ANOTHER PROBE, SEC &
BROKER TRADE PRICES - The New York Times reports that several brokerage
firms are being investigated for failing to obtain the best price for stocks
traded for customers. Companies include Morgan Stanley, Merrill Lynch,
Ameritrade Holdings, Charles Schwab and E*Trade. And, predictably, the
stock prices of all these firms promptly declined.
ST. PAUL TRAVELERS SERVED
- St. Paul Travelers reports that attorneys general in New York, Connecticut,
North Carolina and Minnesota have subpoenaed the company in connection
with an investigation into how insurance brokers sell their products.
CONNECTICUT SUBPOENAS
ALLSTATE - Allstate is being questioned by the Connecticut Attorney
General about how the firm sets prices for its insurance products. Another
state is investigating "whether any person engaged in activities for the
purpose of price fixing, market allocation, or bid rigging." Aegon has
also received a request for information from the Connecticut Attorney General.
ENRON FRAUD AT H&R
BLOCK – The NASD has charged H&R Block Financial Advisors with
fraud related to the sale of over $16 million worth of Enron bonds to more
than 800 customers immediately preceding Enron's bankruptcy in 2001.
SETTLEMENT APPROVED
– A federal judge has approved Citigroup's $2.6 billion settlement with
WorldCom investors, who lost billions when an accounting scandal plunged
the company into bankruptcy. Citigroup, which had set aside reserves
for the settlement, admitted no wrongdoing.

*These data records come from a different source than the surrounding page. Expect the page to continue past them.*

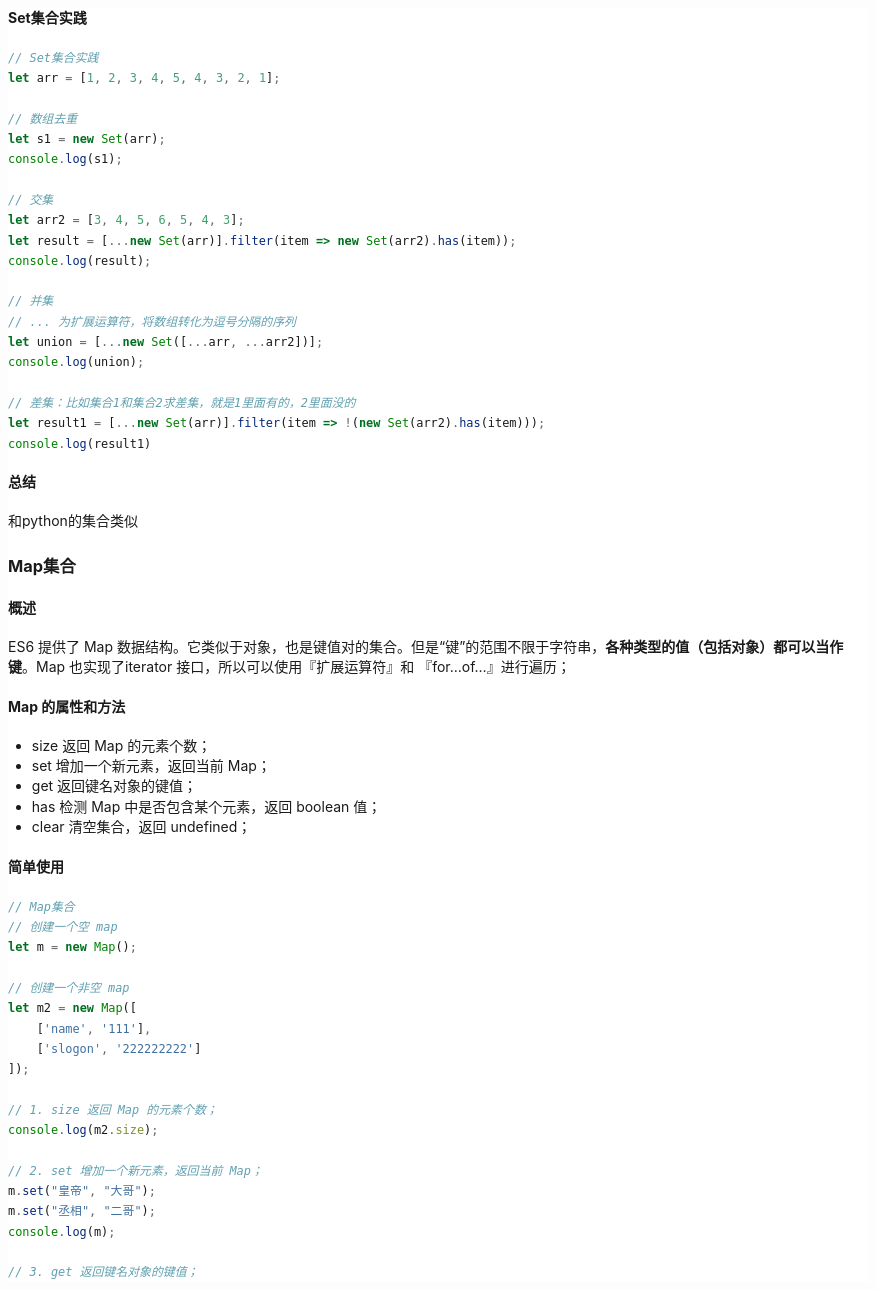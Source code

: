 #### Set集合实践

```js
// Set集合实践
let arr = [1, 2, 3, 4, 5, 4, 3, 2, 1];

// 数组去重
let s1 = new Set(arr);
console.log(s1);

// 交集
let arr2 = [3, 4, 5, 6, 5, 4, 3];
let result = [...new Set(arr)].filter(item => new Set(arr2).has(item));
console.log(result);

// 并集
// ... 为扩展运算符，将数组转化为逗号分隔的序列
let union = [...new Set([...arr, ...arr2])];
console.log(union);

// 差集：比如集合1和集合2求差集，就是1里面有的，2里面没的
let result1 = [...new Set(arr)].filter(item => !(new Set(arr2).has(item)));
console.log(result1)
```

#### 总结

和python的集合类似

### Map集合

#### 概述

ES6 提供了 Map 数据结构。它类似于对象，也是键值对的集合。但是“键”的范围不限于字符串，**各种类型的值（包括对象）都可以当作键**。Map 也实现了iterator 接口，所以可以使用『扩展运算符』和 『for…of…』进行遍历；

#### Map 的属性和方法

- size 返回 Map 的元素个数； 
- set 增加一个新元素，返回当前 Map； 
- get 返回键名对象的键值； 
- has 检测 Map 中是否包含某个元素，返回 boolean 值； 
- clear 清空集合，返回 undefined；

#### 简单使用

```js
// Map集合
// 创建一个空 map
let m = new Map();

// 创建一个非空 map
let m2 = new Map([
    ['name', '111'],
    ['slogon', '222222222']
]);

// 1. size 返回 Map 的元素个数；
console.log(m2.size);

// 2. set 增加一个新元素，返回当前 Map；
m.set("皇帝", "大哥");
m.set("丞相", "二哥");
console.log(m);

// 3. get 返回键名对象的键值；
```

[Symbol('say')]: function(){
[Symbol('zibao')]: function(){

HURRICANE LITIGATION POUNDING
- Hurricane season may be coming to a close, but it is open season on insurance
companies. The aftermath of Ivan and other hurricanes has created a completely
new kind of storm surge -- hurricane claim litigation. And one Pensacola
attorney, Samuel Bearman, is setting the stage for a battle of mammoth
proportions. "A lot of insurance companies are basically abandoning their
customers by refusing to pay out reasonable amounts on hurricane damage
claims," says Bearman, leading attorney in hurricane claim litigation.
CLASS ACTION RECAP
– AON on behalf of purchasers of the securities of Aon Corporation; Lehman
Brothers, Banc of America Securities J.J.B Hilliard and W.L. Lyons relating
to the purchase of GE Global Insurance Notes Corporate Backed Trust Certificates;
two law firms are after MetLife for violated the federal securities laws
by issuing materially false and misleading statements and failing to disclose
material facts regarding the company's financial performance that had the
effect of artificially inflating the market price of the company's securities;
AON on behalf of participants and beneficiaries of its 401(k) that fiduciaries
knew or should have known, that the Company was paying illegal and concealed
contingent commissions pursuant to illegal contingent commission agreements,
that violated applicable principles of fiduciary law, subjecting the Company
to enormous fines and penalties; AXIS Capital Holdings on behalf of all
securities purchasers.
TREE SWING GETS THE AX
– This from Common Good, the legal reform group. "For several decades,
a tree in the Belair cul-de-sac was the anchor for two rope swings much
loved by two generations of neighborhood children." But now the swings--illegal
under the city code--have been cut down, sparking "bitter cries of protest
by both children and their parents. ... While City Council members said
they sympathized with the parents and children," they were unable to "come
up with a solution that would protect the city from liability should a
child be injured while playing in the cul-de-sac."